The present disclosure is directed to a system and method for calibrating a variable valve actuation system and more particularly to a system and method for calibrating a variable valve actuation system for an internal combustion engine.
Fuel efficiency is a concern in the design and operation of an internal combustion engine, such as, for example, a diesel, gasoline, or natural gas engine. Accordingly, a significant amount of research and development work is being directed towards improving the fuel efficiency of an internal combustion engine. Any increase in fuel efficiency will directly translate to a reduction in the fuel costs associated with operating the engine.
One possible approach to improving fuel efficiency involves precisely controlling the flow of gases into and out of the engine. This may be accomplished by modifying the typical engine valve actuation system to provide flexibility in the actuation timing of the intake and exhaust valves. This may allow the flow of gases to and from the engine to be tailored to meet the particular operating conditions of the engine.

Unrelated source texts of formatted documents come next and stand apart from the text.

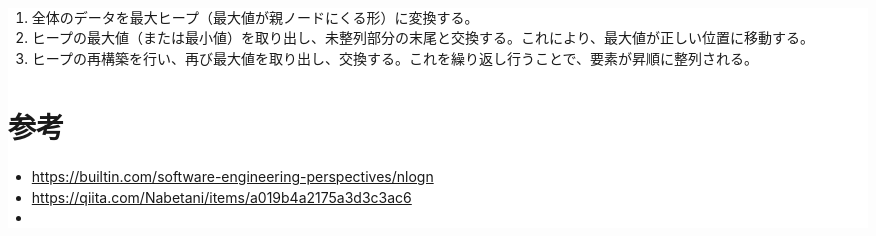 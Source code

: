1. 全体のデータを最大ヒープ（最大値が親ノードにくる形）に変換する。
2. ヒープの最大値（または最小値）を取り出し、未整列部分の末尾と交換する。これにより、最大値が正しい位置に移動する。
3. ヒープの再構築を行い、再び最大値を取り出し、交換する。これを繰り返し行うことで、要素が昇順に整列される。

# 参考
- https://builtin.com/software-engineering-perspectives/nlogn
- https://qiita.com/Nabetani/items/a019b4a2175a3d3c3ac6
- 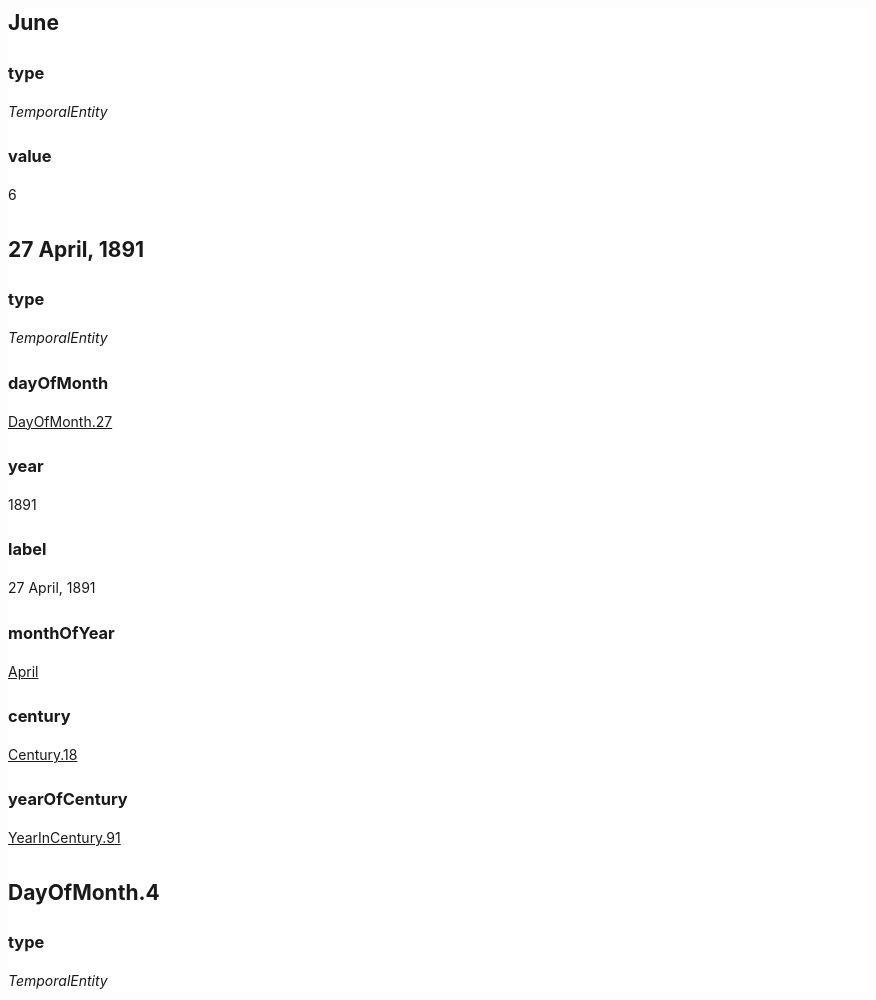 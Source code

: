 ## June

### type


*TemporalEntity*

### value


6

## 27 April, 1891

### type


*TemporalEntity*

### dayOfMonth


[DayOfMonth.27](#DayOfMonth.27)

### year


1891

### label


27 April, 1891

### monthOfYear


[April](#April)

### century


[Century.18](#Century.18)

### yearOfCentury


[YearInCentury.91](#YearInCentury.91)

## DayOfMonth.4

### type


*TemporalEntity*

The engine valves in an internal combustion engine are typically driven by a cam arrangement that is operatively connected to the crankshaft of the engine. The rotation of the crankshaft results in a corresponding rotation of a cam shaft that drives one or more cam followers. The movement of the cam followers results in the actuation of the engine valves. The shape of the cam lobe governs the timing and duration of the valve actuation.
An engine may, however, include a variable valve actuation system, such as described in U.S. Pat. No. 6,237,551 to Macor et al., issued on May 29, 2001. In this type of system, a cam arrangement is configured to hold the engine valves open for a certain period of time and an auxiliary valve is included to selectively disengage the cam assembly. This allows the engine valves to be closed independently of the actuation timing of the cam assembly and improves the control over valve actuation timing.
The improved control provided by a variable valve actuation system may allow for gains in fuel efficiency. The variable valve actuation system may be operated to selectively implement a variation on the typical diesel or Otto cycle during the operation of the engine. For example, the intake valves may be controlled to implement a xe2x80x9clate intakexe2x80x9d type Miller cycle. In a late intake Miller cycle, the intake valves of the engine are opened for the intake stroke and held open for a portion of the compression stroke of the engine piston.
The implementation of a variation on the conventional valve actuation timing requires precise control over the engine valves. To obtain the gains in fuel efficiency afforded by the selective implementation of a valve actuation variation, the actual opening and closing of the engine valves should occur within a few degrees of crankshaft rotation of the expected opening and closing of the engine valves. Any variation in the actual opening and closing of the engine valves may negate the potential fuel efficiency gains.
However, each valve actuation assembly may have or develop slightly different response characteristics due to manufacturing tolerances, environmental concerns, and/or wear characteristics. In other words, one valve actuation assembly may open or close an engine valve faster or slower than another valve actuation assembly. The different response characteristics of the valve actuation assemblies may result in a decrease in the potential fuel efficiency gain for a particular engine. Accordingly, the effectiveness of a variable valve actuation system may be improved by accounting for different response characteristics in different variable valve assemblies.
The system and method of the present invention solves one or more of the problems set forth above.
One aspect of the present invention is directed to a method of calibrating a variable valve actuation system. An engine valve is moved from a first position where the engine valve blocks a flow of fluid to a second position where the engine valve passes a flow of fluid. A valve actuator is actuated to prevent the engine valve from returning to the first position. A signal is transmitted to cause the valve actuator and to allow the engine valve to return to the first position. The return of the engine valve to the first position is determined. A time parameter indicative of an elapsed time between the transmission of the signal and movement of the engine valve to the first position is determined.
In another aspect, the present invention is directed to an engine valve actuation system. An engine valve is moveable between a first position where the engine valve blocks a flow of fluid and a second position where the engine valve passes a flow of fluid. A spring is engaged with the engine valve and biases the engine valve towards the first position. A valve actuator is selectively operable to prevent the engine valve from returning to the first position. A sensor is configured to provide an indication when the engine valve is at the first position. A controller delivers a control signal to the valve actuator to return the engine valve to the first position and receives the indication from the sensor. The controller determines an elapsed time between the delivery of the signal and movement of the engine valve to the first position.